Though it sometimes an important information.

To reduce the noise this patch implements the following logic:

  1. The "Offset" key for the first section is always emitted.
  2. If we can derive the offset for a next section naturally, then the "Offset" key is omitted.

By "naturally" I mean that section[X] offset is expected to be:

offsetOf(section[X]) == alignTo(section[X - 1].sh_offset + section[X - 1].sh_size, section[X].sh_addralign)
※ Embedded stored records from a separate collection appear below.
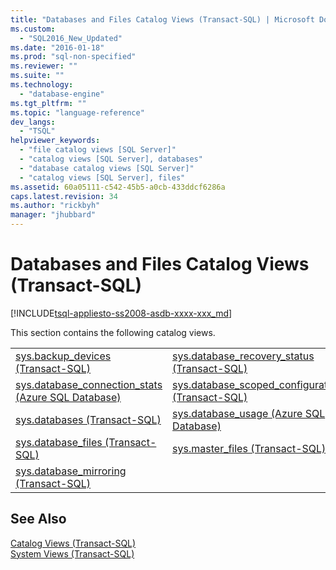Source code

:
 ```yaml
---
title: "Databases and Files Catalog Views (Transact-SQL) | Microsoft Docs"
ms.custom: 
  - "SQL2016_New_Updated"
ms.date: "2016-01-18"
ms.prod: "sql-non-specified"
ms.reviewer: ""
ms.suite: ""
ms.technology: 
  - "database-engine"
ms.tgt_pltfrm: ""
ms.topic: "language-reference"
dev_langs: 
  - "TSQL"
helpviewer_keywords: 
  - "file catalog views [SQL Server]"
  - "catalog views [SQL Server], databases"
  - "database catalog views [SQL Server]"
  - "catalog views [SQL Server], files"
ms.assetid: 60a05111-c542-45b5-a0cb-433ddcf6286a
caps.latest.revision: 34
ms.author: "rickbyh"
manager: "jhubbard"
---
```

# Databases and Files Catalog Views (Transact-SQL)
[!INCLUDE[tsql-appliesto-ss2008-asdb-xxxx-xxx_md](../../../relational-databases/import-export/includes/tsql-appliesto-ss2008-asdb-xxxx-xxx-md.md)]

  This section contains the following catalog views.  
  
|||  
|-|-|  
|[sys.backup_devices &#40;Transact-SQL&#41;](../../../relational-databases/reference/system-catalog-views/sys.backup-devices-transact-sql.md)|[sys.database_recovery_status &#40;Transact-SQL&#41;](../../../relational-databases/reference/system-catalog-views/sys.database-recovery-status-transact-sql.md)|  
|[sys.database_connection_stats &#40;Azure SQL Database&#41;](../../../relational-databases/reference/system-catalog-views/sys.database-connection-stats-azure-sql-database.md)|[sys.database_scoped_configurations &#40;Transact-SQL&#41;](../../../relational-databases/reference/system-catalog-views/sys.database-scoped-configurations-transact-sql.md)|  
|[sys.databases &#40;Transact-SQL&#41;](../../../relational-databases/reference/system-catalog-views/sys.databases-transact-sql.md)|[sys.database_usage &#40;Azure SQL Database&#41;](../../../relational-databases/reference/system-catalog-views/sys.database-usage-azure-sql-database.md)|  
|[sys.database_files &#40;Transact-SQL&#41;](../../../relational-databases/reference/system-catalog-views/sys.database-files-transact-sql.md)|[sys.master_files &#40;Transact-SQL&#41;](../../../relational-databases/reference/system-catalog-views/sys.master-files-transact-sql.md)|  
|[sys.database_mirroring &#40;Transact-SQL&#41;](../../../relational-databases/reference/system-catalog-views/sys.database-mirroring-transact-sql.md)||  
  
## See Also  
 [Catalog Views &#40;Transact-SQL&#41;](../../../relational-databases/reference/system-catalog-views/catalog-views-transact-sql.md)   
 [System Views &#40;Transact-SQL&#41;](http://msdn.microsoft.com/en-US/library/ms177862(SQL.130).aspx)  
  
  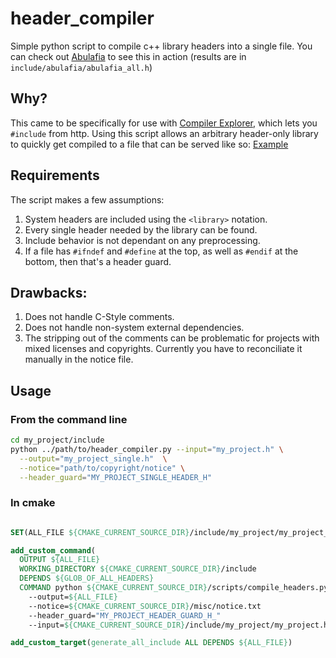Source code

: # header_compiler

Simple python script to compile c++ library headers into a single file. You can check out [Abulafia](https://github.com/FrancoisChabot/abulafia) to see this in action (results are in `include/abulafia/abulafia_all.h`)

## Why?

This came to be specifically for use with [Compiler Explorer](https://godbolt.org/), which lets you `#include` from http. Using this script allows an arbitrary header-only library to quickly get compiled to a file that can be served like so: [Example](https://godbolt.org/g/jP8rf8)

## Requirements

The script makes a few assumptions:

1. System headers are included using the `<library>` notation.
2. Every single header needed by the library can be found.
3. Include behavior is not dependant on any preprocessing.
4. If a file has `#ifndef` and `#define` at the top, as well as `#endif` at the bottom, then that's a header guard.

## Drawbacks:

1. Does not handle C-Style comments.
2. Does not handle non-system external dependencies.
3. The stripping out of the comments can be problematic for projects with mixed licenses and copyrights. Currently you have to reconciliate it manually in the notice file.

## Usage

### From the command line

```bash
cd my_project/include
python ../path/to/header_compiler.py --input="my_project.h" \
  --output="my_project_single.h"  \
  --notice="path/to/copyright/notice" \
  --header_guard="MY_PROJECT_SINGLE_HEADER_H"
```

### In cmake

```cmake

SET(ALL_FILE ${CMAKE_CURRENT_SOURCE_DIR}/include/my_project/my_project_all.h)

add_custom_command(
  OUTPUT ${ALL_FILE}
  WORKING_DIRECTORY ${CMAKE_CURRENT_SOURCE_DIR}/include
  DEPENDS ${GLOB_OF_ALL_HEADERS} 
  COMMAND python ${CMAKE_CURRENT_SOURCE_DIR}/scripts/compile_headers.py 
    --output=${ALL_FILE}
    --notice=${CMAKE_CURRENT_SOURCE_DIR}/misc/notice.txt
    --header_guard="MY_PROJECT_HEADER_GUARD_H_"
    --input=${CMAKE_CURRENT_SOURCE_DIR}/include/my_project/my_project.h)

add_custom_target(generate_all_include ALL DEPENDS ${ALL_FILE})
```

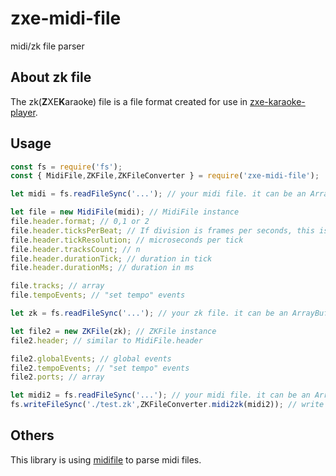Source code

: # zxe-midi-file
midi/zk file parser

## About zk file
The zk(**Z**XE**K**araoke) file is a file format created for use in [zxe-karaoke-player](https://github.com/kmoon2437/zxe-karaoke-player).

## Usage
```js
const fs = require('fs');
const { MidiFile,ZKFile,ZKFileConverter } = require('zxe-midi-file');

let midi = fs.readFileSync('...'); // your midi file. it can be an ArrayBuffer or Uint8Array or nodejs Buffer

let file = new MidiFile(midi); // MidiFile instance
file.header.format; // 0,1 or 2
file.header.ticksPerBeat; // If division is frames per seconds, this is null
file.header.tickResolution; // microseconds per tick
file.header.tracksCount; // n
file.header.durationTick; // duration in tick
file.header.durationMs; // duration in ms

file.tracks; // array
file.tempoEvents; // "set tempo" events

let zk = fs.readFileSync('...'); // your zk file. it can be an ArrayBuffer or Uint8Array or nodejs Buffer

let file2 = new ZKFile(zk); // ZKFile instance
file2.header; // similar to MidiFile.header

file2.globalEvents; // global events
file2.tempoEvents; // "set tempo" events
file2.ports; // array

let midi2 = fs.readFileSync('...'); // your midi file. it can be an ArrayBuffer or Uint8Array or nodejs Buffer
fs.writeFileSync('./test.zk',ZKFileConverter.midi2zk(midi2)); // write zk file
```

## Others
This library is using [midifile](https://github.com/nfroidure/midifile) to parse midi files.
So, when it has the expected value, we omit it from the output.

Diff Detail

Event Timeline

grimar created this revision.Nov 10 2020, 5:05 AM
grimar requested review of this revision.Nov 10 2020, 5:05 AM
grimar updated this revision to Diff 304156.Nov 10 2020, 5:36 AM
  • Cosmetic fix.
jhenderson requested changes to this revision.Nov 10 2020, 5:37 AM

I don't think you want to set the offset unconditionally for the first section either. Much of the time the first section's position will be automatically derivable, namely immediately after the ELF header and potential program headers (after alignment has been taken into account). If we explicitly print the offset, people are going to start including it unnecessarily.

This revision now requires changes to proceed.Nov 10 2020, 5:37 AM
grimar updated this revision to Diff 304455.Nov 11 2020, 3:39 AM
  • Addressed review comment (don't dump the offset of the first section).
grimar updated this revision to Diff 304460.Nov 11 2020, 3:42 AM
  • Fixed test case.
jhenderson added a comment.EditedNov 11 2020, 3:58 AM

Mostly looks fine. Do NOBITS sections come into play here at all? In particular, their size wouldn't normally impact the offset of subsequent sections.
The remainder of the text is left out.